Surface: Decorated 2

As mentioned in the previous post about wall and surface decoration, I have literally hundreds of pictures of this kind.  The same rules have been applied to the selection as last time, but I have also created a few “sets” of pictures.  So there is a series of wall painting from the White Pagoda in Beihai Park in Beijing.  This is a particular favourite of mine and I have the three pictures at home in a single (very large) frame.

There are also two carvings from the doors of San Augustin church in Manila, which is an amazing survival from the Spanish colonial period in the walled city of Intramuros.  I used to live about 20 minutes walk away from Intramuros so the cloisters in the church complex were always a place of quiet and calm from the craziness of urban life if needed.  The interior of the church is a wonderful riot of colour and baroque charm in the tropics, and probably not at all what most people expect to find in the heat and humidity of the city.

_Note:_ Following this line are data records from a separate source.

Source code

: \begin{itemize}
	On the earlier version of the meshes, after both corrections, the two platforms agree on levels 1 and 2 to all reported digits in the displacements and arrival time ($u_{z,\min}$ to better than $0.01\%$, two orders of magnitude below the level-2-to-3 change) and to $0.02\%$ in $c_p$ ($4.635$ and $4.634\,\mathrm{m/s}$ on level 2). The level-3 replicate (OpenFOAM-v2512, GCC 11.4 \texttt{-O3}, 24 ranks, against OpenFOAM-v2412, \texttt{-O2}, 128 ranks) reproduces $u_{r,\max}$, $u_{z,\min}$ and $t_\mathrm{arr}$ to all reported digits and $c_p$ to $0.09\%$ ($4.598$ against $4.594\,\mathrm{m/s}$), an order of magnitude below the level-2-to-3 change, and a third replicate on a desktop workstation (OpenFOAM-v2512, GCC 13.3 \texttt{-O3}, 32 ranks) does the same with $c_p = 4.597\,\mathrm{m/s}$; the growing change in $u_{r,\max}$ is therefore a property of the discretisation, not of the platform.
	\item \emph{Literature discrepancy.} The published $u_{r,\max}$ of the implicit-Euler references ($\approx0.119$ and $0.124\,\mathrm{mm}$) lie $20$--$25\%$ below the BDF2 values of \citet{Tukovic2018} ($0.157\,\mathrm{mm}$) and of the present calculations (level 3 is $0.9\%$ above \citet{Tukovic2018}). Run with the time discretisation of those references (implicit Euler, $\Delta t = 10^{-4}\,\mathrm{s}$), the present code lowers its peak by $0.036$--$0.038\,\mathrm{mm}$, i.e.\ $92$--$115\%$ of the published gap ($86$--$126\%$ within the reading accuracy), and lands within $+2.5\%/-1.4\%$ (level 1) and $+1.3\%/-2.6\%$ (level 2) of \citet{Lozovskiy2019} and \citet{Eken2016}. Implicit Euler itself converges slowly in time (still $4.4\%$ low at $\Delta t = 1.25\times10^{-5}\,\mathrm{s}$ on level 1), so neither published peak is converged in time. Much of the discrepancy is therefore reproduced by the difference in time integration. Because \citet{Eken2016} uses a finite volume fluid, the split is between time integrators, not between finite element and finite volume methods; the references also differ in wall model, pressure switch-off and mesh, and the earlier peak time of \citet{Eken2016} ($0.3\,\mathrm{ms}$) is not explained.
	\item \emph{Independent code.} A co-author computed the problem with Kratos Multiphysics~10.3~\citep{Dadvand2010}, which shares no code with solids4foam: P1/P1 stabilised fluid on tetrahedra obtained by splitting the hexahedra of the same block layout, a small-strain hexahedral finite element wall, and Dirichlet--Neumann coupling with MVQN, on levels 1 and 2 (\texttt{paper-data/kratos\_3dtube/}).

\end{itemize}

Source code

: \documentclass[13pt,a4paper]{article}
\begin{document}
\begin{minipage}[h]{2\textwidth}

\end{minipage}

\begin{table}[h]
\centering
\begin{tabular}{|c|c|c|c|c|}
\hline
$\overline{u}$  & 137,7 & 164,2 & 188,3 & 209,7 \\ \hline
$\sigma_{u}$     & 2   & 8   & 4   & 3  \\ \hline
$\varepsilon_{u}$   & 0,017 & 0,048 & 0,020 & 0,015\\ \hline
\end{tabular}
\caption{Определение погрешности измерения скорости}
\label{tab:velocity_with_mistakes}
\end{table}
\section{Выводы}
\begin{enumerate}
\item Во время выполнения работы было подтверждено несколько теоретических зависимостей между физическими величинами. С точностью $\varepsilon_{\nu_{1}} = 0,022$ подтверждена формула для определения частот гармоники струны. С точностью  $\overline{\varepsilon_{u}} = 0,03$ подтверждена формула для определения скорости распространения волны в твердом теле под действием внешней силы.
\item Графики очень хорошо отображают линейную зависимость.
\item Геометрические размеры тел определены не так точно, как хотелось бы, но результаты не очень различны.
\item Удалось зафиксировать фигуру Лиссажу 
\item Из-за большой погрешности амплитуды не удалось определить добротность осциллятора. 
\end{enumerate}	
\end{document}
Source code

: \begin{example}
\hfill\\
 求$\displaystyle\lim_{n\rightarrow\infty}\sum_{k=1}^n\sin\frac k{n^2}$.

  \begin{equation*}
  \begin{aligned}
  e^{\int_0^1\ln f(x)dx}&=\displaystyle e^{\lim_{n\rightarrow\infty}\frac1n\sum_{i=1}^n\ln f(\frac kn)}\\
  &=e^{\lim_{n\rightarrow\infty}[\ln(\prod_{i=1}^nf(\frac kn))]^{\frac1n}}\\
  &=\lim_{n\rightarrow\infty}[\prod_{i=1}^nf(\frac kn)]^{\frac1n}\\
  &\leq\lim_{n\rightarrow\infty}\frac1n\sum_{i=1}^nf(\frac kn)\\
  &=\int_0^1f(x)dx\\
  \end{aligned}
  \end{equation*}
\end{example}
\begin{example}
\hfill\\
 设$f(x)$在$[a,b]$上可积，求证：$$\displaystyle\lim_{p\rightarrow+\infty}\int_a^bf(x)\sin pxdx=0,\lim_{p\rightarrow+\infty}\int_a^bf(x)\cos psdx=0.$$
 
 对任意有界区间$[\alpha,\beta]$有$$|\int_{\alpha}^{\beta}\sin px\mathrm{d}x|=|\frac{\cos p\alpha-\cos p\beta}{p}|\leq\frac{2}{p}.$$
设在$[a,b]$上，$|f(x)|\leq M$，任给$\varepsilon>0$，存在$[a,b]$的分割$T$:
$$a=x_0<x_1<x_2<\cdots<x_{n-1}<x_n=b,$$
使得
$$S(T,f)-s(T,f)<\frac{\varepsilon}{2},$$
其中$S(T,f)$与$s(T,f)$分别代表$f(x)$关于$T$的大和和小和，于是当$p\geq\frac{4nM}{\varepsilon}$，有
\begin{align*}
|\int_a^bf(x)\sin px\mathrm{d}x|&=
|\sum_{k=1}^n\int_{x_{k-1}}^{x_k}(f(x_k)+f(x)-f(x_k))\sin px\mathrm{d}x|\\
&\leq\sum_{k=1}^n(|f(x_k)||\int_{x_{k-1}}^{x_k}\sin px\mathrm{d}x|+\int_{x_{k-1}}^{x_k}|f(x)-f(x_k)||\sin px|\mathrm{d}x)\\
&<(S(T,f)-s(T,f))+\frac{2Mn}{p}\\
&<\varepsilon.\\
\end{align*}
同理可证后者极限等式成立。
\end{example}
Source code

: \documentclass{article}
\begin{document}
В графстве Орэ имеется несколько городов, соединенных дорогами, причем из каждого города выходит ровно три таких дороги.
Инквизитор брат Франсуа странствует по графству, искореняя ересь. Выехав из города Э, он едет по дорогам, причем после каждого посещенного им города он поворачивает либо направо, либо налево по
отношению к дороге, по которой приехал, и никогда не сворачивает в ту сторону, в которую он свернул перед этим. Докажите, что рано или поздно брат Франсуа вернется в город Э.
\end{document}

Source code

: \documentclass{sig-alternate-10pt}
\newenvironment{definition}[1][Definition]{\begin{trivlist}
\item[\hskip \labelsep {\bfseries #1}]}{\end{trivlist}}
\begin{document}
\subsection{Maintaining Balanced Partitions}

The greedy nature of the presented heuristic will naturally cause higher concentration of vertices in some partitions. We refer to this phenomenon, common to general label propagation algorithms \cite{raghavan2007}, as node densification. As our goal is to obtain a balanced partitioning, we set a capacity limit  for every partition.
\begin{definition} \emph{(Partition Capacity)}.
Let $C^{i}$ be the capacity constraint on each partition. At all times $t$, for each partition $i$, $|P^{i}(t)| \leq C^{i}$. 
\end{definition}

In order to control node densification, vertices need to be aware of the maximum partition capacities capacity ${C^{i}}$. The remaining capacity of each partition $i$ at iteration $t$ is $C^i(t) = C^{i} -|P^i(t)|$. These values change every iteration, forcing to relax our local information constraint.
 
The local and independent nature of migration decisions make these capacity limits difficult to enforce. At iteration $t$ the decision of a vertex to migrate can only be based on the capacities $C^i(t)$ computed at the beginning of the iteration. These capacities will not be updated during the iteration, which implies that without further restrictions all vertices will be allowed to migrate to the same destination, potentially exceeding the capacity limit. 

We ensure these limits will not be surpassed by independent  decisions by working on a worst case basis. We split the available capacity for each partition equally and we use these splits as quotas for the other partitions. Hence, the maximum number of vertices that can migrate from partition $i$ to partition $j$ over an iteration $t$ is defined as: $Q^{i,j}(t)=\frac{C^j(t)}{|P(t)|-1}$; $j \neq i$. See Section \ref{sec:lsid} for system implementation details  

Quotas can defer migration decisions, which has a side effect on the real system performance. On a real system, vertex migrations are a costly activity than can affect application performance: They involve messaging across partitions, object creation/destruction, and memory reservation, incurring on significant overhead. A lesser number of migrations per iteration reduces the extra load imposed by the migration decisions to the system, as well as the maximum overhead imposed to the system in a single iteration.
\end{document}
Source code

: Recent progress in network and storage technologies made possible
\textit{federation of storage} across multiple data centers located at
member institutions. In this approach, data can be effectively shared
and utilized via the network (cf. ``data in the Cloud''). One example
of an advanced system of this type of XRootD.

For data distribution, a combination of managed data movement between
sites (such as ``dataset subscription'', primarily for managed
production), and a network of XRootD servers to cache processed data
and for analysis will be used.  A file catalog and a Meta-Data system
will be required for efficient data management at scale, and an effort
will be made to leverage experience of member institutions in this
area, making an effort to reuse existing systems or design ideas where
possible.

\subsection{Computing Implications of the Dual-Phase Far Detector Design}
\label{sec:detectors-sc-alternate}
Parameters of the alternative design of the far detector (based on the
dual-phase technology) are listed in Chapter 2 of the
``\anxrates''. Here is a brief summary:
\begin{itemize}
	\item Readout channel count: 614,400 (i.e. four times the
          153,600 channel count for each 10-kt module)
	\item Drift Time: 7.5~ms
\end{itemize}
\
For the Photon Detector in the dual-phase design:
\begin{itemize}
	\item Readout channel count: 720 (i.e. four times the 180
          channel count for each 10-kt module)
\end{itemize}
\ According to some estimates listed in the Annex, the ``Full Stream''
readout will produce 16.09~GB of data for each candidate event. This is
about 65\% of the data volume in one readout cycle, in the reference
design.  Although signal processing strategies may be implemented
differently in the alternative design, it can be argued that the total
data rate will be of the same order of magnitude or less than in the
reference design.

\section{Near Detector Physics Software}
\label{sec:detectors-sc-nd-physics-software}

The picture from the summer palace in Beijing has a sad tale to tell – during the Second Opium War the British and the French armies looted and burned the Summer Palaces just outside of Beijing.  Part of this wanton destruction involved the hacking off of the heads of the Buddha images on this building – when you see the whole thing you clearly see that above a certain height (out of arm’s reach) the heads remain, but all the lower heads are gone.  War is never good for culture, it seems.

As always, enjoy the galleries please feel free to comment.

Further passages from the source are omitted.